Горькая любовь князя Серебряного
Шрифт:
— Вижу, вижу, боярин… Худо тебе — осьмой день пьешь! — старик засеменил к мельнице.
— Точно осьмой! Он и впрямь колдун! — Грязной обалдело посмотрел на Басманова.
Елена увидела через щель, как Вяземского перенесли к стене коморы, уложили буквально рядом с ней, только с другой стороны стены. Она старалась не дышать, чтобы не выдать себя.
Вяземский лежал, сцепив зубы, перекатывая горячую голову.
— Елена!.. Елена!.. Выдь ко мне!.. — застонал он.
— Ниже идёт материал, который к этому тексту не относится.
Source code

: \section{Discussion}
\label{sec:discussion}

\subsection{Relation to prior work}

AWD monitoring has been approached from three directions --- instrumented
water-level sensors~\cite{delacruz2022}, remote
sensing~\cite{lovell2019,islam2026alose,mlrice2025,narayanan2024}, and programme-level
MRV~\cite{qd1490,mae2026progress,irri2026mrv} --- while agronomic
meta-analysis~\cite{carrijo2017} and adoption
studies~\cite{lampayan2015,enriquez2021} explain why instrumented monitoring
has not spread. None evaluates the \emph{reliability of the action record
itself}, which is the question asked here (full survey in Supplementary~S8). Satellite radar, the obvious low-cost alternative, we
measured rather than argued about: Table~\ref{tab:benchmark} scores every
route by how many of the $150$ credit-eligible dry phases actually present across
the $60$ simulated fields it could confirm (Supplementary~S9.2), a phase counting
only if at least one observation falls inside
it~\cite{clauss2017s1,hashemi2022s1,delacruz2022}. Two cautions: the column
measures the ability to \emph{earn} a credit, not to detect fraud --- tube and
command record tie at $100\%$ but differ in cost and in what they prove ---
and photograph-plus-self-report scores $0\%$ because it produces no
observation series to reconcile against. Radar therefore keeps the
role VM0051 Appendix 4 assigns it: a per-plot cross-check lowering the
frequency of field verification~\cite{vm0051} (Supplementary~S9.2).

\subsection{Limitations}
Елена сжалась в комок.
— Ну,
Оглушенная словами насильника, Елена не видела, как мельник принес Грязному вина.
— Отойдите, родимые, дело глаза боится! — попросил старик.
Опричники отошли, Грязной приложился к баклаге.
Мельник нагнулся над князем, положил ему руку на голову и стал шептать заклинания.
По мере того, как он шептал, кровь текла медленнее и с последним словом совсем перестала течь.
Потом старик достал что-то зашитое в тряпицу и повесил мешочек на шею князю.
Вяземский вздохнул, но не открыл глаз.
— Подойдите, отцы родные, — сказал мельник. — Унялась руда, будет жив князь.
Опричники обступили князя.
Глаза старика сделались неподвижны. Начав морочить, он продолжал как будто прислушиваться к шуму колеса.
— Ходит, ходит колесо кругом, что было высоко, то будет низко, что было низко, будет высоко… Наточен топор, наряжен палач, потечет теплая кровь… Слетят головы с плеч, много голов на кольях торчит.
— Чьи головы на кольях торчат? — спросил испуганный Басманов шепотом.
Мельник, казалось, уже ничего не слышал. Только губы шевелились.
Басманов отвел старика в сторону.
— На! — сказал он, доставая кошель. — На, колдун проклятый! Поворожи и мне, чтоб удача всегда была!
— Изволь, батюшка, изволь. Для твоей милости ничего не пожалею! — мельник откуда-то вынул еще мешочек. — Знаю, люб ты царю!
— Откуда знаешь? — испугался Басманов.
— Я много чего знаю, — зашептал мельник. — Ты мешочек-то на шею повесь! Только не сымай с себя и святой водой не кропись — против нее наговорное слово не властно.
— Добро, — перебил Басманов. — Помни — не будет мне удачи, повешу как собаку!
— Ты деда не тронь! — подошел Грязной уже совершенно пьяный. — Ты чего у него отнял?… Верни!
— Пойди, ополоснись! — оттеснил его Басманов. — Мерещится тебе.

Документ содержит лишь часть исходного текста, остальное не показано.